### DATA EXTRACT
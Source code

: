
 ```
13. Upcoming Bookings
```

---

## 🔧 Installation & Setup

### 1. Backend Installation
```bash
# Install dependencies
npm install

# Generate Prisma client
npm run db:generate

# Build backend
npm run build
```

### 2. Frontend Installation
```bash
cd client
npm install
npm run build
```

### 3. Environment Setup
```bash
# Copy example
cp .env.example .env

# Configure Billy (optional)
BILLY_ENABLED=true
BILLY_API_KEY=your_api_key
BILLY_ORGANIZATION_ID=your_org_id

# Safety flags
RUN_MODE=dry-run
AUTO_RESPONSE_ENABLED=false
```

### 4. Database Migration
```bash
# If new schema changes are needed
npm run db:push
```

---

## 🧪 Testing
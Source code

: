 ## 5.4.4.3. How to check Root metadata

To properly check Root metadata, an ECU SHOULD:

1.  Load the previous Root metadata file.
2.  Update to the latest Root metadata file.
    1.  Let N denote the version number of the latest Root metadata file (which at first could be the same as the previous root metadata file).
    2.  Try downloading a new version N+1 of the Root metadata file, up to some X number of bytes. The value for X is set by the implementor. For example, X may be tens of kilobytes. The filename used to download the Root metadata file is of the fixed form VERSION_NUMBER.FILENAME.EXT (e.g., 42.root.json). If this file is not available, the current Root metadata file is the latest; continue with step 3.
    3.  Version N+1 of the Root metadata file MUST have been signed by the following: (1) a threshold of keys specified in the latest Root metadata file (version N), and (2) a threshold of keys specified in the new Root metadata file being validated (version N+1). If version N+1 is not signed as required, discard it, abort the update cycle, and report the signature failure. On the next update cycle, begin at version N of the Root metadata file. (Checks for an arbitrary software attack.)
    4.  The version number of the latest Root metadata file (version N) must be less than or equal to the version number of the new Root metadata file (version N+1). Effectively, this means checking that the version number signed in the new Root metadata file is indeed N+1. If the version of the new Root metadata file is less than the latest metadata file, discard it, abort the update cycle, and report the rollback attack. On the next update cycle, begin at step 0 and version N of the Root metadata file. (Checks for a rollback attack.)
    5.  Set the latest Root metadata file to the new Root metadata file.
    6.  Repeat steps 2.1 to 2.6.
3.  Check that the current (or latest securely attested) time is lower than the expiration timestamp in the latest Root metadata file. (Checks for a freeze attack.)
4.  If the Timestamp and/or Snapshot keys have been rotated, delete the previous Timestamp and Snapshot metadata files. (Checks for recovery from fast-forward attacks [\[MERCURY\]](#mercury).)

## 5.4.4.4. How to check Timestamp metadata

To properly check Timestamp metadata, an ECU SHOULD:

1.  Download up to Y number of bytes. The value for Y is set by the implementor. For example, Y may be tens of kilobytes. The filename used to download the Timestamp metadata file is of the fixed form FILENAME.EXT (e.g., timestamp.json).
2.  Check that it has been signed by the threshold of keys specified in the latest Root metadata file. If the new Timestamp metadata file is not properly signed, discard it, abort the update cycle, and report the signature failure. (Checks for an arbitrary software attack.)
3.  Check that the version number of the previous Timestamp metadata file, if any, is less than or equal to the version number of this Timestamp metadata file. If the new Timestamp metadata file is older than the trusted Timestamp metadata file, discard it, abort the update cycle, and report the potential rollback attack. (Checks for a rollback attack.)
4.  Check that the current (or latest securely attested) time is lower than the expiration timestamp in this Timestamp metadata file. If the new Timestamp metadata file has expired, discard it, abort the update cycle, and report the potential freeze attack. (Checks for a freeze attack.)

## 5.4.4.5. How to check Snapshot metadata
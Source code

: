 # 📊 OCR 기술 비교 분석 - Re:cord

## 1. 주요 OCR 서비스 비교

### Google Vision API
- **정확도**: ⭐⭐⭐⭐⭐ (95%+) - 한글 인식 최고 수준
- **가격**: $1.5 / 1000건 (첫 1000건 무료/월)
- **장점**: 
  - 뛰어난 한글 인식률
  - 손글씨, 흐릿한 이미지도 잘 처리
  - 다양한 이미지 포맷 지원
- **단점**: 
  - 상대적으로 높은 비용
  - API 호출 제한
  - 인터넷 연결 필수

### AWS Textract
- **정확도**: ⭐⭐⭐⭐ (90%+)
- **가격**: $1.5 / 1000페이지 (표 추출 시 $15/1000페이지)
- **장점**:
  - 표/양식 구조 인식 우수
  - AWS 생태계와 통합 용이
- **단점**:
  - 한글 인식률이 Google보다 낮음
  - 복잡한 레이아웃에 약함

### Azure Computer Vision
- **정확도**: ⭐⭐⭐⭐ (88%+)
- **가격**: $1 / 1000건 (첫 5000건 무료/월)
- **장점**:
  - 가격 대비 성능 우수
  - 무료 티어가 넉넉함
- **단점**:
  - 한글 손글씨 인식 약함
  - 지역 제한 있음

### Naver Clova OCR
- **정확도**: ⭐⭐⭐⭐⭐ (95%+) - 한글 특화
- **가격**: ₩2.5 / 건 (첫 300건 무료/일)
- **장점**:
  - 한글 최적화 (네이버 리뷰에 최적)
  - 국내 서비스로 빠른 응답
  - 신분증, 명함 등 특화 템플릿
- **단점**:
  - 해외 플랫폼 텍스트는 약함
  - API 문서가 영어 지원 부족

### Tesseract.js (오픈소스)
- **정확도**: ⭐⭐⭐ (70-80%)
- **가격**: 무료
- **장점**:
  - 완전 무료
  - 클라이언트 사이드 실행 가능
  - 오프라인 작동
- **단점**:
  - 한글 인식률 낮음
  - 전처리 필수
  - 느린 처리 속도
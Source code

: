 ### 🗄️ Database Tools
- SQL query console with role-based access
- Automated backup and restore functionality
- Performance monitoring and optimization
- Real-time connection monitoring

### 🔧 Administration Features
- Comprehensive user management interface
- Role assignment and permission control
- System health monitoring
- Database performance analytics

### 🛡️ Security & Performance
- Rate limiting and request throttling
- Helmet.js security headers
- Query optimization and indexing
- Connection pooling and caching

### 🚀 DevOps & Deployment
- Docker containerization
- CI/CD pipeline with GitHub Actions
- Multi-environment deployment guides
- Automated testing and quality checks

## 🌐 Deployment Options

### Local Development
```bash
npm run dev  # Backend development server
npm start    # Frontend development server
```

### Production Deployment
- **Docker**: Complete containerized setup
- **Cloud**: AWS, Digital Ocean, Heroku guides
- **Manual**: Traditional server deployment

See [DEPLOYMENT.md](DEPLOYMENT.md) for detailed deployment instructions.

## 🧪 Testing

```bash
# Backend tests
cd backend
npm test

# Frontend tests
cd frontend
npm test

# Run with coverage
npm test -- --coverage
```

### WHAT IS EXPECTED
Find each line above that contains "potential", and copy those lines.

### REPLY TO THE TASK
3.  Check that the version number of the previous Timestamp metadata file, if any, is less than or equal to the version number of this Timestamp metadata file. If the new Timestamp metadata file is older than the trusted Timestamp metadata file, discard it, abort the update cycle, and report the potential rollback attack. (Checks for a rollback attack.)
4.  Check that the current (or latest securely attested) time is lower than the expiration timestamp in this Timestamp metadata file. If the new Timestamp metadata file has expired, discard it, abort the update cycle, and report the potential freeze attack. (Checks for a freeze attack.)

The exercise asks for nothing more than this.